• **PROBLEM TO SOLVE**
Count the lines below containing "that". Number only.

• **MATERIAL FOR THIS TASK**
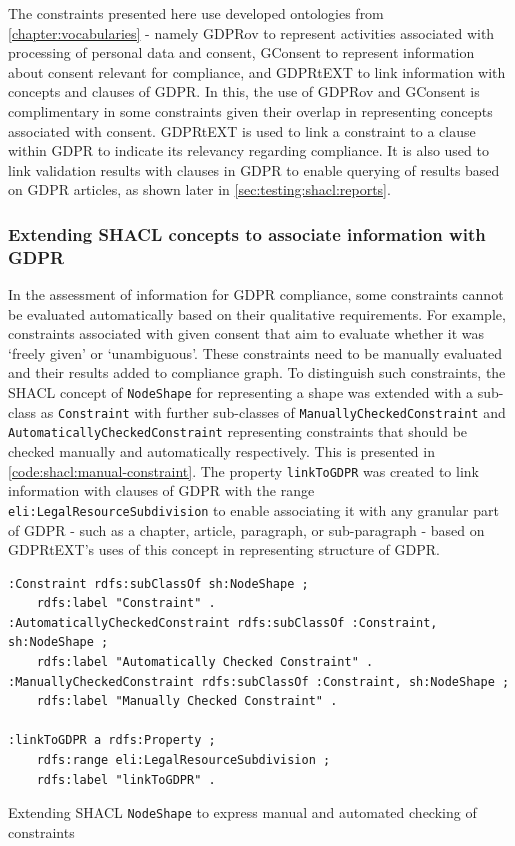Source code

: The constraints presented here use developed ontologies from \autoref{chapter:vocabularies} - namely GDPRov to represent activities associated with processing of personal data and consent, GConsent to represent information about consent relevant for compliance, and GDPRtEXT to link information with concepts and clauses of GDPR.
In this, the use of GDPRov and GConsent is complimentary in some constraints given their overlap in representing concepts associated with consent.
GDPRtEXT is used to link a constraint to a clause within GDPR to indicate its relevancy regarding compliance. It is also used to link validation results with clauses in GDPR to enable querying of results based on GDPR articles, as shown later in \autoref{sec:testing:shacl:reports}.

\subsubsection{Extending SHACL concepts to associate information with GDPR}
In the assessment of information for GDPR compliance, some constraints cannot be evaluated automatically based on their qualitative requirements. For example, constraints associated with given consent that aim to evaluate whether it was `freely given' or `unambiguous'. These constraints need to be manually evaluated and their results added to compliance graph.
To distinguish such constraints, the SHACL concept of \texttt{NodeShape} for representing a shape was extended with a sub-class as \texttt{Constraint} with further sub-classes of \texttt{ManuallyCheckedConstraint} and \texttt{AutomaticallyCheckedConstraint} representing constraints that should be checked manually and automatically respectively. This is presented in \autoref{code:shacl:manual-constraint}.
The property \texttt{linkToGDPR} was created to link information with clauses of GDPR with the range \texttt{eli:LegalResourceSubdivision} to enable associating it with any granular part of GDPR - such as a chapter, article, paragraph, or sub-paragraph - based on GDPRtEXT's uses of this concept in representing structure of GDPR.
\begin{listing}[htbp]
\begin{verbatim}
:Constraint rdfs:subClassOf sh:NodeShape ;
    rdfs:label "Constraint" .
:AutomaticallyCheckedConstraint rdfs:subClassOf :Constraint, sh:NodeShape ;
    rdfs:label "Automatically Checked Constraint" .
:ManuallyCheckedConstraint rdfs:subClassOf :Constraint, sh:NodeShape ;
    rdfs:label "Manually Checked Constraint" .
    
:linkToGDPR a rdfs:Property ;
    rdfs:range eli:LegalResourceSubdivision ;
    rdfs:label "linkToGDPR" .
\end{verbatim}
\caption{Extending SHACL \texttt{NodeShape} to express manual and automated checking of constraints}
\label{code:shacl:manual-constraint}
\end{listing}

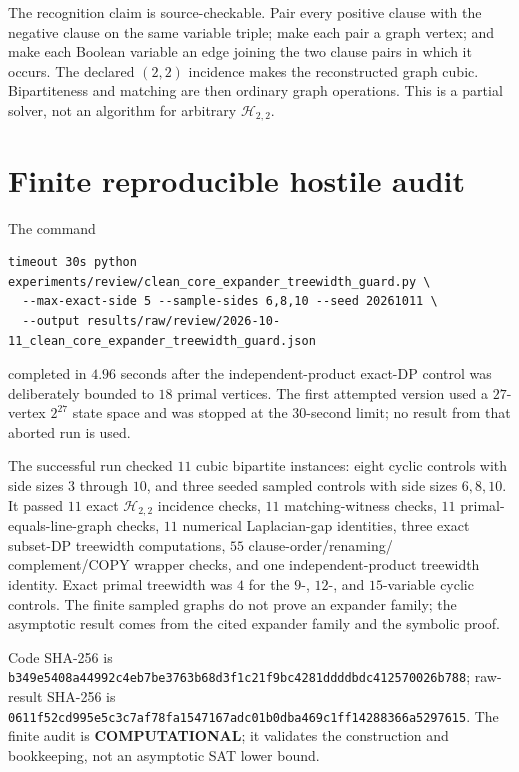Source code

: \documentclass[11pt]{article}
\newcommand{\status}[1]{\textbf{#1}}
\begin{document}
The recognition claim is source-checkable.  Pair every positive clause with
the negative clause on the same variable triple; make each pair a graph
vertex; and make each Boolean variable an edge joining the two clause pairs
in which it occurs.  The declared $(2,2)$ incidence makes the reconstructed
graph cubic.  Bipartiteness and matching are then ordinary graph operations.
This is a partial solver, not an algorithm for arbitrary
\(\mathcal H_{2,2}\).

\section{Finite reproducible hostile audit}
The command
\begin{verbatim}
timeout 30s python experiments/review/clean_core_expander_treewidth_guard.py \
  --max-exact-side 5 --sample-sides 6,8,10 --seed 20261011 \
  --output results/raw/review/2026-10-11_clean_core_expander_treewidth_guard.json
\end{verbatim}
completed in $4.96$ seconds after the independent-product exact-DP control
was deliberately bounded to $18$ primal vertices.  The first attempted
version used a $27$-vertex $2^{27}$ state space and was stopped at the
$30$-second limit; no result from that aborted run is used.

The successful run checked $11$ cubic bipartite instances: eight cyclic
controls with side sizes $3$ through $10$, and three seeded sampled controls
with side sizes $6,8,10$.  It passed $11$ exact
\(\mathcal H_{2,2}\) incidence checks, $11$ matching-witness checks,
$11$ primal-equals-line-graph checks, $11$ numerical Laplacian-gap identities,
three exact subset-DP treewidth computations, $55$ clause-order/renaming/
complement/COPY wrapper checks, and one independent-product treewidth
identity.  Exact primal treewidth was $4$ for the $9$-, $12$-, and
$15$-variable cyclic controls.  The finite sampled graphs do not prove an
expander family; the asymptotic result comes from the cited expander family
and the symbolic proof.

Code SHA-256 is
\nolinkurl{b349e5408a44992c4eb7be3763b68d3f1c21f9bc4281ddddbdc412570026b788};
raw-result SHA-256 is
\nolinkurl{0611f52cd995e5c3c7af78fa1547167adc01b0dba469c1ff14288366a5297615}.
The finite audit is \status{COMPUTATIONAL}; it validates the construction and
bookkeeping, not an asymptotic SAT lower bound.
\end{document}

• **SOLUTION BELOW**
3